Die vollgekritzelte Bank in dem Wartehäuschen wirkte wenig einladend, doch war man hier immerhin vor dem Wind geschützt.

Schaut net so aus, als ob dir bei deiner Heimkehr ein freundlicher Empfang bereitet wird, dachte Andreas, mit einem Anflug von Sarkasmus. Zumindest net, was das Wetter angeht.

Am Himmel hingen dunkle Wolken, und wenn es der Wind nicht schaffte, sie zu vertreiben, würde es kein guter Tag werden. Und ob es für ihn persönlich ein guter Tag werden würde, hing dabei ganz alleine von der Reaktion seines Vaters ab.

Der Bauernsohn lehnte sich seufzend an die Rückwand des Wartehäuschens und schloß die Augen. Mit einem Male waren die Euphorie und sehnliche Erwartung wie weggeblasen, ja, wenn er ehrlich war, dann mußte Andreas sich sogar eingestehen, daß er Angst vor dem Wiedersehen hatte.

Aber vielleicht ist diese Angst ja auch unbegründet, versuchte er sich einzureden. Immerhin sind vier Jahre vergangen, da muß doch auch der ärgste Zorn einmal verraucht sein.

Vor vier Jahren hatte er die Heimat verlassen. Freiwillig war er gegangen und doch gezwungenermaßen. Franz Brandner, sein Vater und »Alleinherrscher« auf dem Hof, hatte seinem Sohn nie ein Mitspracherecht einräumen wollen. Stets hatte er alles alleine entschieden und nie eine andere Meinung geduldet.
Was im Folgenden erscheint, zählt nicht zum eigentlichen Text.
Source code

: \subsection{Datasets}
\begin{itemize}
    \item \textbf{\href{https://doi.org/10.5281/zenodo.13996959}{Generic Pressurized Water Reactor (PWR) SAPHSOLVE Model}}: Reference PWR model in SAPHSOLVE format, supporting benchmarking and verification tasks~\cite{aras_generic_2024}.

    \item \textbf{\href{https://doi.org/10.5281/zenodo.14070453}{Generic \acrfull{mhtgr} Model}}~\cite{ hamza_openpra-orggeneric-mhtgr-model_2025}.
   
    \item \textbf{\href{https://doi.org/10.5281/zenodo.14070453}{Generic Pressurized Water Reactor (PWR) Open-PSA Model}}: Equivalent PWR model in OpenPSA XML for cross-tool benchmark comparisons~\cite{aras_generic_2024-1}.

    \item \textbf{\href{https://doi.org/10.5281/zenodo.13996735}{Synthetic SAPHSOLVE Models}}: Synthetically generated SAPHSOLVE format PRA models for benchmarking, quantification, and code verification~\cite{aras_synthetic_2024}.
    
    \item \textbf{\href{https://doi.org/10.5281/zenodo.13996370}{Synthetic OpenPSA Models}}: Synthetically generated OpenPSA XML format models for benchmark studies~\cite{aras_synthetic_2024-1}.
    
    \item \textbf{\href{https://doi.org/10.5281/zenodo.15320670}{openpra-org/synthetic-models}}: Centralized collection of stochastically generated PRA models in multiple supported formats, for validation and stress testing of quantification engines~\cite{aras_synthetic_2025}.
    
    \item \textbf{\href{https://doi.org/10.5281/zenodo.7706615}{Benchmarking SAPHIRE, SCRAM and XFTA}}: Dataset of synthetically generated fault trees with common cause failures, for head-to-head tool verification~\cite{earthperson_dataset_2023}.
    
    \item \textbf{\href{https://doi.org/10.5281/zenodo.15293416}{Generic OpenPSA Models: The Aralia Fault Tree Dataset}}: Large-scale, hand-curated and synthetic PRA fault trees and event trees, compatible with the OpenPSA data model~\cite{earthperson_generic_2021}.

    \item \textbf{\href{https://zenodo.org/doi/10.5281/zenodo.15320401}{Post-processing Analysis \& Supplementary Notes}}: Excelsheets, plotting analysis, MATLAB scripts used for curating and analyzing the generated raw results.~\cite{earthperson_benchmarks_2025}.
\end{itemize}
Andreas, der den Abschluß der Landwirtschaftsschule mit »sehr gut« gemacht hatte, wollte gerne neue Wege gehen. Der Bauernsohn war immer interessiert und bildete sich in seinem Beruf weiter. Er wußte, daß die Art des Wirtschaftens, wie sein Vater sie immer noch anwandte, im Begriff war, auszusterben. Sie mußte es ganz einfach, wenn man als Bauer in der heutigen Zeit Erfolg haben wollte. Während der Altbauer kein Interesse an Neuerungen hatte, begeisterte sich der Sohn für alternative Formen der Landwirtschaft, insbesondere was den Wandel vom herkömmlichen Anbau zum biologischen betraf. Andreas hatte mehrmals Höfe besucht, auf dem ökologische Landwirtschaft betrieben wurde, und wenn es auch oft ein langer Weg war, bis sich der Erfolg einstellte, so stellte er immer wieder fest, daß es sich für die Kollegen letzten Endes doch gelohnt hatte. In den letzten Jahren waren sich immer mehr Verbraucher bewußt geworden, daß von einer gesunden Ernährung mehr abhing, als ein gefüllter Magen. Die Umsätze in den Geschäften, die biologisch angebaute Lebensmittel verkauften, stiegen immer mehr. Es war eine Wachstumsbranche, und ein Ende dieser positiven Entwicklung war nicht abzusehen.

Während Andreas Brandner das rasch erkannte, tat sein Vater alles als neumodischen Kram und als Unsinn ab und fuhr weiter in den eingefahrenen Gleisen. Darüber kam es immer wieder zum Streit, und eines Tages, als es eine besonders heftige Auseinandersetzung gegeben hatte, packte Andreas seine Sachen und verließ den Hof.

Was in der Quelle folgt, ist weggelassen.